All lines in the records below from the line with "## :neckbeard: Rotas da API REST utilizadas" through the line with "1. [Ben Moll](https://benjaminmoll.com/)" are to be given again exactly, both ends included; the pictures are to be left out.

============

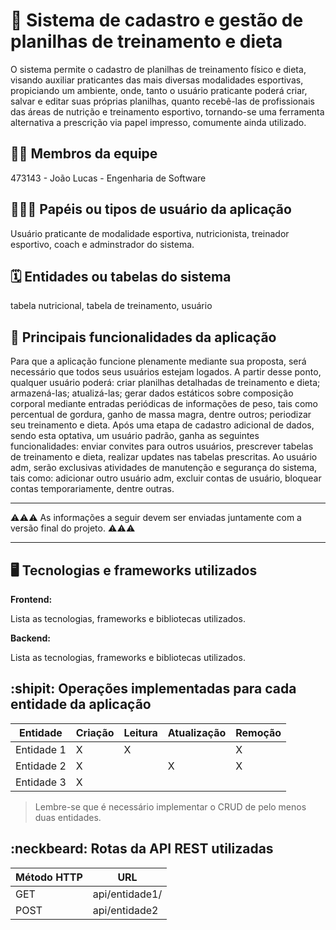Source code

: # :checkered_flag: Sistema de cadastro e gestão de planilhas de treinamento e dieta

O sistema permite o cadastro de planilhas de treinamento físico e dieta, visando auxiliar praticantes das mais diversas modalidades esportivas, propiciando um ambiente, onde, tanto o usuário praticante poderá criar, salvar e editar suas próprias planilhas, quanto recebê-las de profissionais das áreas de nutrição e treinamento esportivo, tornando-se uma ferramenta alternativa a prescrição via papel impresso, comumente ainda utilizado.

## :technologist: Membros da equipe

473143 - João Lucas - Engenharia de Software

## :people_holding_hands: Papéis ou tipos de usuário da aplicação

Usuário praticante de modalidade esportiva, nutricionista, treinador esportivo, coach e adminstrador do sistema.

## :spiral_calendar: Entidades ou tabelas do sistema

tabela nutricional, tabela de treinamento, usuário

## :triangular_flag_on_post:	 Principais funcionalidades da aplicação

Para que a aplicação funcione plenamente mediante sua proposta, será necessário que todos seus usuários estejam logados. A partir desse ponto, qualquer usuário poderá: criar planilhas detalhadas de treinamento e dieta; armazená-las; atualizá-las; gerar dados estáticos sobre composição corporal mediante entradas periódicas de informações de peso, tais como percentual de gordura, ganho de massa magra, dentre outros; periodizar seu treinamento e dieta.
Após uma etapa de cadastro adicional de dados, sendo esta optativa, um usuário padrão, ganha as seguintes funcionalidades: enviar convites para outros usuários, prescrever tabelas de treinamento e dieta, realizar updates nas tabelas prescritas.
Ao usuário adm, serão exclusivas atividades de manutenção e segurança do sistema, tais como: adicionar outro usuário adm, excluir contas de usuário, bloquear contas temporariamente, dentre outras.

----

:warning::warning::warning: As informações a seguir devem ser enviadas juntamente com a versão final do projeto. :warning::warning::warning:


----

## :desktop_computer: Tecnologias e frameworks utilizados

**Frontend:**

Lista as tecnologias, frameworks e bibliotecas utilizados.

**Backend:**

Lista as tecnologias, frameworks e bibliotecas utilizados.


## :shipit: Operações implementadas para cada entidade da aplicação


| Entidade| Criação | Leitura | Atualização | Remoção |
| --- | --- | --- | --- | --- |
| Entidade 1 | X |  X  |  | X |
| Entidade 2 | X |    |  X | X |
| Entidade 3 | X |    |  |  |

> Lembre-se que é necessário implementar o CRUD de pelo menos duas entidades.

## :neckbeard: Rotas da API REST utilizadas

| Método HTTP | URL |
| --- | --- |
| GET | api/entidade1/|
| POST | api/entidade2 |
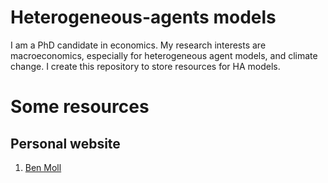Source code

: # Heterogeneous-agents models
I am a PhD candidate in economics. My research interests are macroeconomics, especially for heterogeneous agent models, and climate change. I create this repository to store resources for HA models.

# Some resources
## Personal website
1. [Ben Moll](https://benjaminmoll.com/)
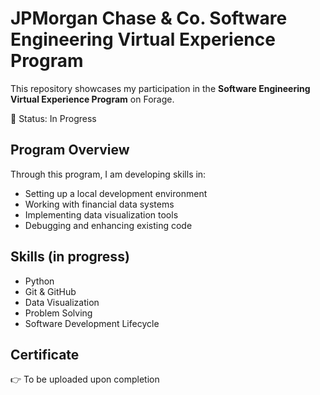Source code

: # JPMorgan Chase & Co. Software Engineering Virtual Experience Program

This repository showcases my participation in the **Software Engineering Virtual Experience Program** on Forage.

📅 Status: In Progress

## Program Overview
Through this program, I am developing skills in:
- Setting up a local development environment
- Working with financial data systems
- Implementing data visualization tools
- Debugging and enhancing existing code

## Skills (in progress)
- Python
- Git & GitHub
- Data Visualization
- Problem Solving
- Software Development Lifecycle

## Certificate
👉 To be uploaded upon completion
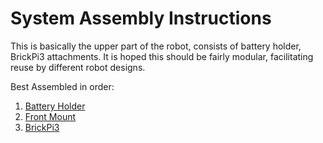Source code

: # System Assembly Instructions

This is basically the upper part of the robot, consists of battery holder, BrickPi3 attachments. It is hoped this should be fairly modular, facilitating reuse by different robot designs.

Best Assembled in order:

1. [Battery Holder](./battery.md)
2. [Front Mount](./front_mount.md)
3. [BrickPi3](./brickpi3.md)
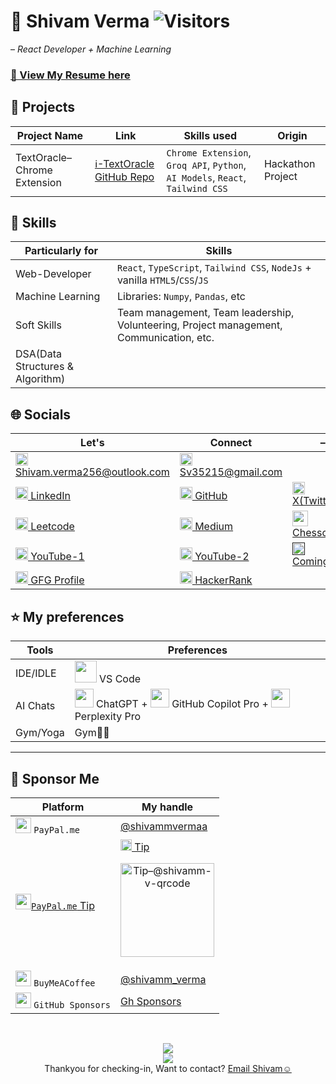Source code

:# 🪬 **Shivam Verma** ![Visitors](https://api.visitorbadge.io/api/combined?path=shivamm-verma&labelColor=%23252525&countColor=%2337d67a)
– _React Developer + Machine Learning_

<!--
## 🔥 Top Contributions
Organization | Helped in | Link to the `PR`(Pull Request)
-- | -- | --
XYZ | abc | XYZ[dot]com
-->

### [📄 View My Resume here](https://www.overleaf.com/read/xbzyqdmvvmyn#ed61f5)

## 📂 Projects
Project Name | Link | Skills used | Origin
-- |-- | -- | -- 
TextOracle– Chrome Extension | [ℹ️-TextOracle GitHub Repo](https://github.com/shivamm-verma/TextOracle) | `Chrome Extension`, `Groq API`, `Python`, `AI Models`, `React`, `Tailwind CSS` | Hackathon Project

## 🧠 Skills
Particularly for | Skills
-- | --
Web-Developer | `React`, `TypeScript`, `Tailwind CSS`, `NodeJs` + vanilla `HTML5`/`CSS`/`JS`
Machine Learning | Libraries: `Numpy`, `Pandas`, etc
Soft Skills | Team management, Team leadership, Volunteering, Project management, Communication, etc.
DSA(Data Structures & Algorithm) | 

## 🌐 Socials
<!--
[<img src="https://upload.wikimedia.org/wikipedia/commons/thumb/7/7e/Gmail_icon_%282020%29.svg/2560px-Gmail_icon_%282020%29.svg.png" height="20"> Shivamm.verm@gmail.com ](mailto:shivamm.verm@gmail.com)
-->
Let's| Connect| –
-- | -- | --
[<img src="https://upload.wikimedia.org/wikipedia/commons/thumb/7/7e/Gmail_icon_%282020%29.svg/2560px-Gmail_icon_%282020%29.svg.png" height="20"> Shivam.verma256@outlook.com ](mailto:shivam.verma256@outlook.com) | [<img src="https://upload.wikimedia.org/wikipedia/commons/thumb/7/7e/Gmail_icon_%282020%29.svg/2560px-Gmail_icon_%282020%29.svg.png" height="20"> Sv35215@gmail.com ](mailto:sv35215@gmail.com) | 
[<img src="https://upload.wikimedia.org/wikipedia/commons/thumb/8/81/LinkedIn_icon.svg/2048px-LinkedIn_icon.svg.png" height="20"> LinkedIn](https://www.linkedin.com/in/shivamm-verma/) | [<img src="https://uxwing.com/wp-content/themes/uxwing/download/brands-and-social-media/github-white-icon.png" height="20"> GitHub](https://github.com/shivamm-verma) | [<img src="https://images.freeimages.com/image/grids/9fe/x-twitter-light-grey-logo-5694251.png" height="20"> X(Twitter)](https://x.com/shivamm_verm)
[<img src="https://upload.wikimedia.org/wikipedia/commons/1/19/LeetCode_logo_black.png" height="20"> Leetcode](https://leetcode.com/u/shivamm-verma/) | [<img src="https://cdn-icons-png.flaticon.com/512/5968/5968906.png" height="20"> Medium](https://medium.com/@shivamm-verma) |  [<img src="https://play-lh.googleusercontent.com/a7R5nyeaX8lIEWdBOxjlvbyq9LcFwh3XMvNtBPEKR3LPGgdvgGrec4sJwn8tUaaSkw=s256-rw" height="25"> Chesscom](https://www.chess.com/member/shivamisthatyou)
[<img src="https://upload.wikimedia.org/wikipedia/commons/thumb/0/09/YouTube_full-color_icon_%282017%29.svg/2560px-YouTube_full-color_icon_%282017%29.svg.png" height="20"> YouTube-1](https://www.youtube.com/@shivamm-) | [<img src="https://upload.wikimedia.org/wikipedia/commons/thumb/0/09/YouTube_full-color_icon_%282017%29.svg/2560px-YouTube_full-color_icon_%282017%29.svg.png" height="20"> YouTube-2](https://www.youtube.com/@shivamm-verma) | [<img src="https://upload.wikimedia.org/wikipedia/commons/thumb/0/09/YouTube_full-color_icon_%282017%29.svg/2560px-YouTube_full-color_icon_%282017%29.svg.png" height="20"> ComingSoon]() 
[<img src="https://img.icons8.com/?size=512&id=AbQBhN9v62Ob&format=png" height="20"> GFG Profile](https://www.geeksforgeeks.org/user/shivammverma/) | [<img src="https://hrcdn.net/fcore/assets/brand/hr-logo-cursor-new-black-green-5f27ef11b8.svg" height="20"> HackerRank](https://www.hackerrank.com/profile/shivamm_verma) | 

## ⭐ My preferences
Tools | Preferences
-- | --
IDE/IDLE | <img src="https://code.visualstudio.com/assets/branding/app-icon.png" height="35"> VS Code
AI Chats | <img src="https://cdn.pixabay.com/photo/2023/05/08/00/43/chatgpt-7977357_1280.png" height="30"> ChatGPT + <img src="https://github.gallerycdn.vsassets.io/extensions/github/copilot/1.348.1698/1753407898445/Microsoft.VisualStudio.Services.Icons.Default" height="30"> GitHub Copilot Pro +  <img src="https://uxwing.com/wp-content/themes/uxwing/download/brands-and-social-media/perplexity-ai-icon.png" height="30"> Perplexity Pro
Gym/Yoga | Gym💪🏼

<hr>

## 🎁 Sponsor Me
Platform | My handle
-- | --
<img height="25" src="https://icons-for-free.com/iff/png/512/Paypal+Logo-1320568127715193217.png"> `PayPal.me` | [@shivammvermaa](https://www.paypal.me/shivammvermaa)
[<img height="25" src="https://icons-for-free.com/iff/png/512/Paypal+Logo-1320568127715193217.png">`PayPal.me` Tip](https://www.paypal.com/ncp/payment/VSPBHKL45VDVL) | [<img height="18" src="https://www.zoey.com/wp-content/uploads/PayPal_Logo_Horizontal_Full_Color_RGB.png"> Tip <p align="center"><img height="150" alt="Tip–@shivamm-v-qrcode" src="https://github.com/user-attachments/assets/8ef6e8d9-92b6-4f0f-b50c-dfa919ebb6f0" /></p>](https://www.paypal.com/ncp/payment/VSPBHKL45VDVL)
<img height="25" src="https://play-lh.googleusercontent.com/aMb_Qiolzkq8OxtQZ3Af2j8Zsp-ZZcNetR9O4xSjxH94gMA5c5gpRVbpg-3f_0L7vlo">  `BuyMeACoffee` | [@shivamm_verma](https://buymeacoffee.com/shivamm_verma)
<img height="25" src="https://andy.xyz/wp-content/uploads/2020/12/b61fd-mona.png?w=720"> `GitHub Sponsors` | [Gh Sponsors](https://github.com/sponsors/shivamm-verma)

  
<!--
![](http://github-profile-summary-cards.vercel.app/api/cards/profile-details?username=shivamm-verma&theme=ayu_mirage)
![](http://github-profile-summary-cards.vercel.app/api/cards/stats?username=shivamm-verma&theme=ayu_mirage)
-->

<p align="center" >
<!--   <img src="http://github-profile-summary-cards.vercel.app/api/cards/profile-details?username=shivamm-verma&theme=ayu_mirage"> -->
  <!--
  <br>
  <img src="https://github-contributor-stats.vercel.app/api?username=shivamm-verma">-->
<br>
<p align="center" >
  <!-- <img src="http://github-profile-summary-cards.vercel.app/api/cards/profile-details?username=shivamm-verma&theme=ayu_mirage"> -->
  <img src="https://github-readme-stats.vercel.app/api?username=shivamm-verma&show_icons=true&show=reviews,discussions_started,discussions_answered,prs_merged,prs_merged_percentage&theme=tokyonight">
  <!--
  <br>
  <img src="https://github-contributor-stats.vercel.app/api?username=shivamm-verma">-->
  <br>
  <img src="http://github-profile-summary-cards.vercel.app/api/cards/stats?username=shivamm-verma&theme=ayu_mirage">
  <br>
Thankyou for checking-in, Want to contact?
  <a href="mailto:shivam.verma@outlook.com?subject=What's%20up%3F&body=Hello%20Shivam%2C%0A%0AI%20was%20looking%20at%20your%20GitHub%20profile%20and%20%5BPlease%20complete%20this%20email%5D%0A%0ARegards%2C%0A%5BPlease%20enter%20your%20Name%5D">Email Shivam☺️</a>
</p>


<!-- Ay, you coping my 3-Hour-Struggle to make this Profile Markdown, all by myself! -->
<!-- Copyrights Reserved, Shivam Verma (https://github.com/shivamm-verma) -->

============

Response —
## :neckbeard: Rotas da API REST utilizadas

| Método HTTP | URL |
| --- | --- |
| GET | api/entidade1/|
| POST | api/entidade2 |
Source code

: # Heterogeneous-agents models
I am a PhD candidate in economics. My research interests are macroeconomics, especially for heterogeneous agent models, and climate change. I create this repository to store resources for HA models.

# Some resources
## Personal website
1. [Ben Moll](https://benjaminmoll.com/)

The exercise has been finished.